◆ **What you have to do**
Make an exact copy of the records, with the pictures left out.

Pictures paired with source code:
-.-.-
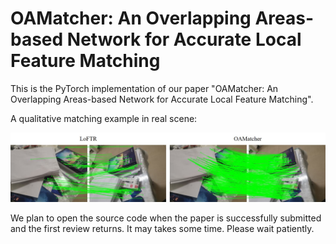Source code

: # OAMatcher: An Overlapping Areas-based Network for Accurate Local Feature Matching
This is the PyTorch implementation of our paper "OAMatcher: An Overlapping Areas-based Network for Accurate Local Feature Matching".


A qualitative matching example in real scene:

![real_scene](https://github.com/DK-HU/OAMatcher/blob/main/asset/real_scene.jpg)


We plan to open the source code when the paper is successfully submitted and the first review returns. It may takes some time. Please wait patiently.
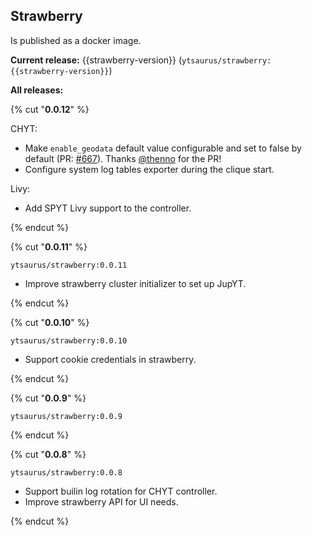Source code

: ## Strawberry

Is published as a docker image.

**Current release:** {{strawberry-version}} (`ytsaurus/strawberry:{{strawberry-version}}`)

**All releases:**

{% cut "**0.0.12**" %}

CHYT:

- Make `enable_geodata` default value configurable and set to false by default (PR: [#667](https://github.com/ytsaurus/ytsaurus/pull/667)). Thanks [@thenno](https://github.com/thenno) for the PR!
- Configure system log tables exporter during the clique start.

Livy:

-  Add SPYT Livy support to the controller.

{% endcut %}

{% cut "**0.0.11**" %}

`ytsaurus/strawberry:0.0.11`

- Improve strawberry cluster initializer to set up JupYT.

{% endcut %}

{% cut "**0.0.10**" %}

`ytsaurus/strawberry:0.0.10`

- Support cookie credentials in strawberry.

{% endcut %}

{% cut "**0.0.9**" %}

`ytsaurus/strawberry:0.0.9`

{% endcut %}

{% cut "**0.0.8**" %}

`ytsaurus/strawberry:0.0.8`

- Support builin log rotation for CHYT controller.
- Improve strawberry API for UI needs.

{% endcut %}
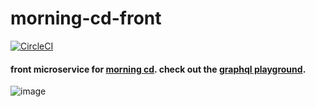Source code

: # morning-cd-front
[![CircleCI](https://circleci.com/gh/zhammer/morning-cd-front.svg?style=svg)](https://circleci.com/gh/zhammer/morning-cd-front)
#### front microservice for [morning cd](https://github.com/zhammer/morning-cd). check out the [graphql playground](https://graphqlbin.com/v2/71wOTE).

![image](https://s3.amazonaws.com/morning-cd-readme-static-content/monsters-university-gates-hero.jpg)
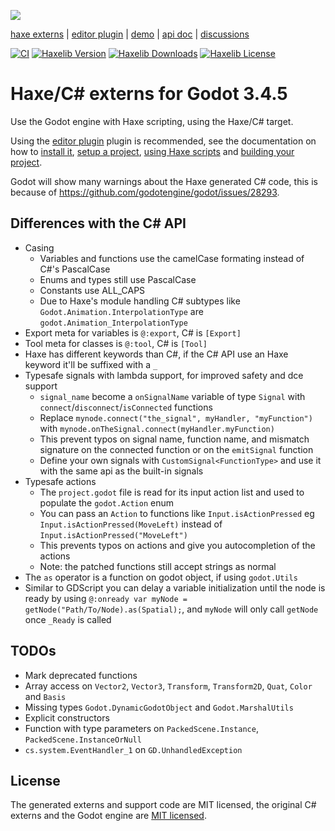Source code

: ![](https://raw.github.com/HaxeGodot/godot/main/.github/logo.png)

[haxe externs](https://github.com/HaxeGodot/godot) | [editor plugin](https://github.com/HaxeGodot/editor-plugin) | [demo](https://github.com/HaxeGodot/squash-the-creeps-3d) | [api doc](https://haxegodot.github.io/godot/) | [discussions](https://github.com/HaxeGodot/godot/discussions)

[![CI](https://img.shields.io/github/workflow/status/HaxeGodot/godot/Main.svg?logo=github)](https://github.com/HaxeGodot/godot/actions?query=workflow%3AMain)
[![Haxelib Version](https://badgen.net/haxelib/v/godot)](https://lib.haxe.org/p/godot)
[![Haxelib Downloads](https://badgen.net/haxelib/d/godot?color=blue)](https://lib.haxe.org/p/godot)
[![Haxelib License](https://badgen.net/haxelib/license/godot)](LICENSE.md)

# Haxe/C# externs for Godot 3.4.5

Use the Godot engine with Haxe scripting, using the Haxe/C# target.

Using the [editor plugin](https://github.com/HaxeGodot/editor-plugin) plugin is recommended, see the documentation on how to [install it](https://github.com/HaxeGodot/editor-plugin#installation), [setup a project](https://github.com/HaxeGodot/editor-plugin#setup), [using Haxe scripts](https://github.com/HaxeGodot/editor-plugin#haxe-scripts) and [building your project](https://github.com/HaxeGodot/editor-plugin#building).

Godot will show many warnings about the Haxe generated C# code, this is because of <https://github.com/godotengine/godot/issues/28293>.

## Differences with the C# API

* Casing
  * Variables and functions use the camelCase formating instead of C#'s PascalCase
  * Enums and types still use PascalCase
  * Constants use ALL_CAPS
  * Due to Haxe's module handling C# subtypes like `Godot.Animation.InterpolationType` are `godot.Animation_InterpolationType`
* Export meta for variables is `@:export`, C# is `[Export]`
* Tool meta for classes is `@:tool`, C# is `[Tool]`
* Haxe has different keywords than C#, if the C# API use an Haxe keyword it'll be suffixed with a `_`
* Typesafe signals with lambda support, for improved safety and dce support
  * `signal_name` become a `onSignalName` variable of type `Signal` with `connect`/`disconnect`/`isConnected` functions
  * Replace `mynode.connect("the_signal", myHandler, "myFunction")` with `mynode.onTheSignal.connect(myHandler.myFunction)`
  * This prevent typos on signal name, function name, and mismatch signature on the connected function or on the `emitSignal` function
  * Define your own signals with `CustomSignal<FunctionType>` and use it with the same api as the built-in signals
* Typesafe actions
  * The `project.godot` file is read for its input action list and used to populate the `godot.Action` enum
  * You can pass an `Action` to functions like `Input.isActionPressed` eg `Input.isActionPressed(MoveLeft)` instead of `Input.isActionPressed("MoveLeft")`
  * This prevents typos on actions and give you autocompletion of the actions
  * Note: the patched functions still accept strings as normal
* The `as` operator is a function on godot object, if using `godot.Utils`
* Similar to GDScript you can delay a variable initialization until the node is ready by using `@:onready var myNode = getNode("Path/To/Node).as(Spatial);`, and `myNode` will only call `getNode` once `_Ready` is called

## TODOs

* Mark deprecated functions
* Array access on `Vector2`, `Vector3`, `Transform`, `Transform2D`, `Quat`, `Color` and `Basis`
* Missing types `Godot.DynamicGodotObject` and `Godot.MarshalUtils`
* Explicit constructors
* Function with type parameters on `PackedScene.Instance`, `PackedScene.InstanceOrNull`
* `cs.system.EventHandler_1` on `GD.UnhandledException`

## License

The generated externs and support code are MIT licensed, the original C# externs and the Godot engine are [MIT licensed](https://github.com/godotengine/godot#free-open-source-and-community-driven).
-.-.-
◆ **Task response**
Source code

: # OAMatcher: An Overlapping Areas-based Network for Accurate Local Feature Matching
This is the PyTorch implementation of our paper "OAMatcher: An Overlapping Areas-based Network for Accurate Local Feature Matching".


A qualitative matching example in real scene:

![real_scene](https://github.com/DK-HU/OAMatcher/blob/main/asset/real_scene.jpg)


We plan to open the source code when the paper is successfully submitted and the first review returns. It may takes some time. Please wait patiently.
Source code

: ## Strawberry

Is published as a docker image.

**Current release:** {{strawberry-version}} (`ytsaurus/strawberry:{{strawberry-version}}`)

**All releases:**

{% cut "**0.0.12**" %}

CHYT:

- Make `enable_geodata` default value configurable and set to false by default (PR: [#667](https://github.com/ytsaurus/ytsaurus/pull/667)). Thanks [@thenno](https://github.com/thenno) for the PR!
- Configure system log tables exporter during the clique start.

Livy:

-  Add SPYT Livy support to the controller.

{% endcut %}

{% cut "**0.0.11**" %}

`ytsaurus/strawberry:0.0.11`

- Improve strawberry cluster initializer to set up JupYT.

{% endcut %}

{% cut "**0.0.10**" %}

`ytsaurus/strawberry:0.0.10`

- Support cookie credentials in strawberry.

{% endcut %}

{% cut "**0.0.9**" %}

`ytsaurus/strawberry:0.0.9`

{% endcut %}

{% cut "**0.0.8**" %}

`ytsaurus/strawberry:0.0.8`

- Support builin log rotation for CHYT controller.
- Improve strawberry API for UI needs.

{% endcut %}
Source code

: # morning-cd-front
[![CircleCI](https://circleci.com/gh/zhammer/morning-cd-front.svg?style=svg)](https://circleci.com/gh/zhammer/morning-cd-front)
#### front microservice for [morning cd](https://github.com/zhammer/morning-cd). check out the [graphql playground](https://graphqlbin.com/v2/71wOTE).

![image](https://s3.amazonaws.com/morning-cd-readme-static-content/monsters-university-gates-hero.jpg)
Source code

: ![](https://raw.github.com/HaxeGodot/godot/main/.github/logo.png)

[haxe externs](https://github.com/HaxeGodot/godot) | [editor plugin](https://github.com/HaxeGodot/editor-plugin) | [demo](https://github.com/HaxeGodot/squash-the-creeps-3d) | [api doc](https://haxegodot.github.io/godot/) | [discussions](https://github.com/HaxeGodot/godot/discussions)

[![CI](https://img.shields.io/github/workflow/status/HaxeGodot/godot/Main.svg?logo=github)](https://github.com/HaxeGodot/godot/actions?query=workflow%3AMain)
[![Haxelib Version](https://badgen.net/haxelib/v/godot)](https://lib.haxe.org/p/godot)
[![Haxelib Downloads](https://badgen.net/haxelib/d/godot?color=blue)](https://lib.haxe.org/p/godot)
[![Haxelib License](https://badgen.net/haxelib/license/godot)](LICENSE.md)

# Haxe/C# externs for Godot 3.4.5

Use the Godot engine with Haxe scripting, using the Haxe/C# target.

Using the [editor plugin](https://github.com/HaxeGodot/editor-plugin) plugin is recommended, see the documentation on how to [install it](https://github.com/HaxeGodot/editor-plugin#installation), [setup a project](https://github.com/HaxeGodot/editor-plugin#setup), [using Haxe scripts](https://github.com/HaxeGodot/editor-plugin#haxe-scripts) and [building your project](https://github.com/HaxeGodot/editor-plugin#building).

Godot will show many warnings about the Haxe generated C# code, this is because of <https://github.com/godotengine/godot/issues/28293>.

## Differences with the C# API

* Casing
  * Variables and functions use the camelCase formating instead of C#'s PascalCase
  * Enums and types still use PascalCase
  * Constants use ALL_CAPS
  * Due to Haxe's module handling C# subtypes like `Godot.Animation.InterpolationType` are `godot.Animation_InterpolationType`
* Export meta for variables is `@:export`, C# is `[Export]`
* Tool meta for classes is `@:tool`, C# is `[Tool]`
* Haxe has different keywords than C#, if the C# API use an Haxe keyword it'll be suffixed with a `_`
* Typesafe signals with lambda support, for improved safety and dce support
  * `signal_name` become a `onSignalName` variable of type `Signal` with `connect`/`disconnect`/`isConnected` functions
  * Replace `mynode.connect("the_signal", myHandler, "myFunction")` with `mynode.onTheSignal.connect(myHandler.myFunction)`
  * This prevent typos on signal name, function name, and mismatch signature on the connected function or on the `emitSignal` function
  * Define your own signals with `CustomSignal<FunctionType>` and use it with the same api as the built-in signals
* Typesafe actions
  * The `project.godot` file is read for its input action list and used to populate the `godot.Action` enum
  * You can pass an `Action` to functions like `Input.isActionPressed` eg `Input.isActionPressed(MoveLeft)` instead of `Input.isActionPressed("MoveLeft")`
  * This prevents typos on actions and give you autocompletion of the actions
  * Note: the patched functions still accept strings as normal
* The `as` operator is a function on godot object, if using `godot.Utils`
* Similar to GDScript you can delay a variable initialization until the node is ready by using `@:onready var myNode = getNode("Path/To/Node).as(Spatial);`, and `myNode` will only call `getNode` once `_Ready` is called

## TODOs

* Mark deprecated functions
* Array access on `Vector2`, `Vector3`, `Transform`, `Transform2D`, `Quat`, `Color` and `Basis`
* Missing types `Godot.DynamicGodotObject` and `Godot.MarshalUtils`
* Explicit constructors
* Function with type parameters on `PackedScene.Instance`, `PackedScene.InstanceOrNull`
* `cs.system.EventHandler_1` on `GD.UnhandledException`

## License

The generated externs and support code are MIT licensed, the original C# externs and the Godot engine are [MIT licensed](https://github.com/godotengine/godot#free-open-source-and-community-driven).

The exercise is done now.